Further design choices

In addition, the following design choices have been made:

• Each given object is tracked with its hash key. It's up to the caller to track this into a filename or a folder structure. To guarantee correctness, the hash is computed by the implementation and cannot be passed from the outside.

• Pack naming and strategy is not determined by the user, except for the specification of a pack_size_target. Pack are stored consecutively, so that when a pack file is "full", new ones will be used. In this way, once a pack it's full, it's not changed anymore (unless a full repack is performed), meaning that when performing backups using rsync, those full packs don't need to be checked every time.

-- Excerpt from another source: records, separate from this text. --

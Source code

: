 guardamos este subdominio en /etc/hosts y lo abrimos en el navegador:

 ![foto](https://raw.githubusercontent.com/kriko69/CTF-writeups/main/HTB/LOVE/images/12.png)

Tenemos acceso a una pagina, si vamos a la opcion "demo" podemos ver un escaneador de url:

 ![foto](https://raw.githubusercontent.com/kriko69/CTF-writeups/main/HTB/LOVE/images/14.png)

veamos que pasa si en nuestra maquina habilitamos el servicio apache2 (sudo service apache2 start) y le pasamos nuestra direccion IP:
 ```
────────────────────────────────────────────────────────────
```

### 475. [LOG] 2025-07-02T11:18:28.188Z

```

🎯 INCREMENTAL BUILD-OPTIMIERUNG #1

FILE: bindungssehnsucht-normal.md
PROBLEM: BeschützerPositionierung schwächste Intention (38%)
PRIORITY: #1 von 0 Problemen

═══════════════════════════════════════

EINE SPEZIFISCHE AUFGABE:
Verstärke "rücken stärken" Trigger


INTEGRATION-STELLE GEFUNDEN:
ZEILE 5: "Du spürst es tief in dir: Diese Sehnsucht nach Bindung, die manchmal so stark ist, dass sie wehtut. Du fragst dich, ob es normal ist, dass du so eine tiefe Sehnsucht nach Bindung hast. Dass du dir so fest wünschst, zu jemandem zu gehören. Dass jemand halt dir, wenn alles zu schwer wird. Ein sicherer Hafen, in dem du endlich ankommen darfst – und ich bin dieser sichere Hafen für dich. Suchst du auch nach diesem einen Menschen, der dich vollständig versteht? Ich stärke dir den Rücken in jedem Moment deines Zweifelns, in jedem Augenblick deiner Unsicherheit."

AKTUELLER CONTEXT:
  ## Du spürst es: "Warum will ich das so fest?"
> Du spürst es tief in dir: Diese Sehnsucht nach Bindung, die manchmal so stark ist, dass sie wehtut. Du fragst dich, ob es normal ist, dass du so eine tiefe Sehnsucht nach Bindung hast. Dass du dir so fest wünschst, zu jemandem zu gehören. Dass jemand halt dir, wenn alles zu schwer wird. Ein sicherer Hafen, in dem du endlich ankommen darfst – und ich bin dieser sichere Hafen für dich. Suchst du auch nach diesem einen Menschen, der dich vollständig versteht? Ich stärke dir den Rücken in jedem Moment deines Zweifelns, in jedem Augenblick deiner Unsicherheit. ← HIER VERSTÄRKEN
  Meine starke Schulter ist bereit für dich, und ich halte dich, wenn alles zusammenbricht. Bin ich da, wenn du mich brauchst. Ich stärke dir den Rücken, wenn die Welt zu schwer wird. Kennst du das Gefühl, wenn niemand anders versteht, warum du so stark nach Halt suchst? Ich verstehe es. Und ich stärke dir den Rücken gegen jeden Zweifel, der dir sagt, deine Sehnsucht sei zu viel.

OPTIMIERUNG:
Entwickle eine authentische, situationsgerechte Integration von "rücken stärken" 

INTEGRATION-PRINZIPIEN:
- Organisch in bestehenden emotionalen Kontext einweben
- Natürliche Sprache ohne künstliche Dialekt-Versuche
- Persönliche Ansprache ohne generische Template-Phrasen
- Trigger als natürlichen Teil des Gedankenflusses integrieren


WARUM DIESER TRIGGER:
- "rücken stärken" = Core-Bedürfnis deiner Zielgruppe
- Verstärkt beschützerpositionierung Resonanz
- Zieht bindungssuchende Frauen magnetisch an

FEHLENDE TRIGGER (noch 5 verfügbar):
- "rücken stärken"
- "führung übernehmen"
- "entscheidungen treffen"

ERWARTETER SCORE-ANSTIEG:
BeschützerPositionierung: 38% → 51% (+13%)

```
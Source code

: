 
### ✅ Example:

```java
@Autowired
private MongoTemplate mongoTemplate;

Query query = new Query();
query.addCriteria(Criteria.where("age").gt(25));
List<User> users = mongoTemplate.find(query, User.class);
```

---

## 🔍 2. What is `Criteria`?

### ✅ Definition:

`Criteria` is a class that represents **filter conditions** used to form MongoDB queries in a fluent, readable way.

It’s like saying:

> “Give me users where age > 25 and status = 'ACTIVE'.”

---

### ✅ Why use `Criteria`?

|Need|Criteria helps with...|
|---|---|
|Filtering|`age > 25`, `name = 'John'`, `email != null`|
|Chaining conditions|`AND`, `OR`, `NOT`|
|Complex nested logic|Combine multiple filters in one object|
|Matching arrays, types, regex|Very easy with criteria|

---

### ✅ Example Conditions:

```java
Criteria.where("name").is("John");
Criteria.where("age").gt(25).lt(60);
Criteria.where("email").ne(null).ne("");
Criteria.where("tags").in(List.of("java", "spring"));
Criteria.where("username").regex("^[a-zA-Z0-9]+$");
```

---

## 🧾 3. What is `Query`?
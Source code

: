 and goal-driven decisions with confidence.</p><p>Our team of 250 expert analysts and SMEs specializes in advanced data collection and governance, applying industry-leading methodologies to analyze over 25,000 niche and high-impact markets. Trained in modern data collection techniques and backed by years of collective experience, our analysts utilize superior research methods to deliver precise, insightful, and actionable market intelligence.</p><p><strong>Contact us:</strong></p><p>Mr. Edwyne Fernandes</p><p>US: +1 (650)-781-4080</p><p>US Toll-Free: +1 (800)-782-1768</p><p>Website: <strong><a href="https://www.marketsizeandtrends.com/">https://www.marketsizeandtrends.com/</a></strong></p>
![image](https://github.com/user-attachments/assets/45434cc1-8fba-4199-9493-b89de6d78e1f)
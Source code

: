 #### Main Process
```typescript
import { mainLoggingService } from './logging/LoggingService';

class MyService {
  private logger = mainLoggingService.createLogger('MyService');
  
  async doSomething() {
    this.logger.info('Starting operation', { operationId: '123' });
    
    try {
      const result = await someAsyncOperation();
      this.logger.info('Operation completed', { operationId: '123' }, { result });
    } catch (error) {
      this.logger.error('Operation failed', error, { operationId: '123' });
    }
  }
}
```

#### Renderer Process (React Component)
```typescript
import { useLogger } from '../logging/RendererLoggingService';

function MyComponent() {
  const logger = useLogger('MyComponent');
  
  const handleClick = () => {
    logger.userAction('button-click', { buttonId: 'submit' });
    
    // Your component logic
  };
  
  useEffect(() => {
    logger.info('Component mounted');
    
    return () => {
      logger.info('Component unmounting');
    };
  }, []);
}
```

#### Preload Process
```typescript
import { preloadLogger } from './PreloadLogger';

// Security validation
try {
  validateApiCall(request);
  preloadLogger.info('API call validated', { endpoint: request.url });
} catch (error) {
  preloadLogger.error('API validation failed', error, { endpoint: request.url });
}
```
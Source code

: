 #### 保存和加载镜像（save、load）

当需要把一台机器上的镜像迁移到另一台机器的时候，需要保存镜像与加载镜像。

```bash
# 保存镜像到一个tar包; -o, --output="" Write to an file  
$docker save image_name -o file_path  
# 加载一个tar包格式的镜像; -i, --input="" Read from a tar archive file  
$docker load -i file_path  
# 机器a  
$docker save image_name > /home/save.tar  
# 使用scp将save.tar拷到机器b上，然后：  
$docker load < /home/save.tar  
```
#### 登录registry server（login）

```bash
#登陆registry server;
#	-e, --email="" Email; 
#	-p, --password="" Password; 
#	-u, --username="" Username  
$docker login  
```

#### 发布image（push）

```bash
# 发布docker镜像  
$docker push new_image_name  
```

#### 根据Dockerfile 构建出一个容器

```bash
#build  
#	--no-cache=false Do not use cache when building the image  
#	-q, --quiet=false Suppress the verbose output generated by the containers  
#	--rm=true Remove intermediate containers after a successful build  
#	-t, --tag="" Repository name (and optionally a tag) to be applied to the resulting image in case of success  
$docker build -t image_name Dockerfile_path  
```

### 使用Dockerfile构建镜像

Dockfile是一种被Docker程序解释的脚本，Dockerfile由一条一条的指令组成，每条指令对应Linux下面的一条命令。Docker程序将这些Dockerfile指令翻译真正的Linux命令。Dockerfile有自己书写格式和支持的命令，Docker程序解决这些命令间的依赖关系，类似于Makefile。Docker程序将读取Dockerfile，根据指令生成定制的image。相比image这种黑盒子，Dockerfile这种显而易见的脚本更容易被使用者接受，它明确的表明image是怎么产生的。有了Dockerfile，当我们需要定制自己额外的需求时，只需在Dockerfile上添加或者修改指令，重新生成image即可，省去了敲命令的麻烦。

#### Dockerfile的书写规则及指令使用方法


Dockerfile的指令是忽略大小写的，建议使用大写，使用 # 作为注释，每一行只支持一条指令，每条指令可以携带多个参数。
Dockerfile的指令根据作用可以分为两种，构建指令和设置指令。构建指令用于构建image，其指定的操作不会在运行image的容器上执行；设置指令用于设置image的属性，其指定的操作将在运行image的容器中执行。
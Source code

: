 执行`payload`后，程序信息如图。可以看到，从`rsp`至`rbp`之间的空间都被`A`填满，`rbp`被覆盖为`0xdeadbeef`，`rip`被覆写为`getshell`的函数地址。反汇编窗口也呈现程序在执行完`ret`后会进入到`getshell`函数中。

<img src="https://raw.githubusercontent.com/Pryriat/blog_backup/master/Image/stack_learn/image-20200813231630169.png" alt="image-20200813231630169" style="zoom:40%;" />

• A single index file is used. Having one pack index per file turns out not to be very effective, mostly because for efficiency one would need to keep all indexes open (but then one quickly hits the maximum number of open files for a big repo with many pack files; this limit is small e.g. on Mac OS, where it is of the order of ~256). Otherwise, one would need to open the correct index at every request, that risks to be quite inefficient (not only to open, but also to load the DB, perform the query, return the results, and close again the file).

• Deletion (not implemented yet), can just occur as a deletion of the loose object or a removal from the index file. Later repacking of the packs can be used to recover the disk space still occupied in the pack files (care needs to be taken if concurrent processes are using the container, though).

• The current packing format is rsync-friendly. rsync has an algorithm to just send the new part of a file, when appending. Actually, rsync has a clever rolling algorithm that can also detect if the same block is in the file, even if at a different position. Therefore, even if a pack is "repacked" (e.g. reordering objects inside it, or removing deleted objects) does not prevent efficient rsync transfer.

  Some results: Let's considering a 1GB file that took ~4.5 mins to transfer fully the first time over my network. After transferring this 1GB file, rsync only takes 14 seconds to check the difference and transfer the additional 10MB appended to the 1GB file (and it indeed transfers only ~10MB).

  In addition, if the contents are randomly reshuffled, the second time the rsync process took only 14 seconds, transferring only ~32MB, with a speedup of ~30x (in this test, I divided the file in 1021 chunks of random size, uniformly distributed between 0 bytes and 2MB, so with a total size of ~1GB, and in the second rsync run I randomly reshuffled the chunks).

• Appending files to a single file does not prevent the Linux disk cache to work. To test this, I created a ~3GB file, composed of a ~1GB file (of which I know the MD5) and of a ~2GB file (of which I know the MD5). They are concatenated on a single file on disk. File sizes are not multiples of a power of 2 to avoid alignment with block size.

  After flushing the caches, if one reads only the second half, 2GB are added to the kernel memory cache.

  After re-flushing the caches, if one reads only the first half, only 1GB is added to the memory cache. Without further flushing the caches, if one reads also the first half, 2 more GBs are added to the memory cache (totalling 3GB more).

  Therefore, caches are per blocks/pages in linux, not per file. Concatenating files does not impact performance on cache efficiency.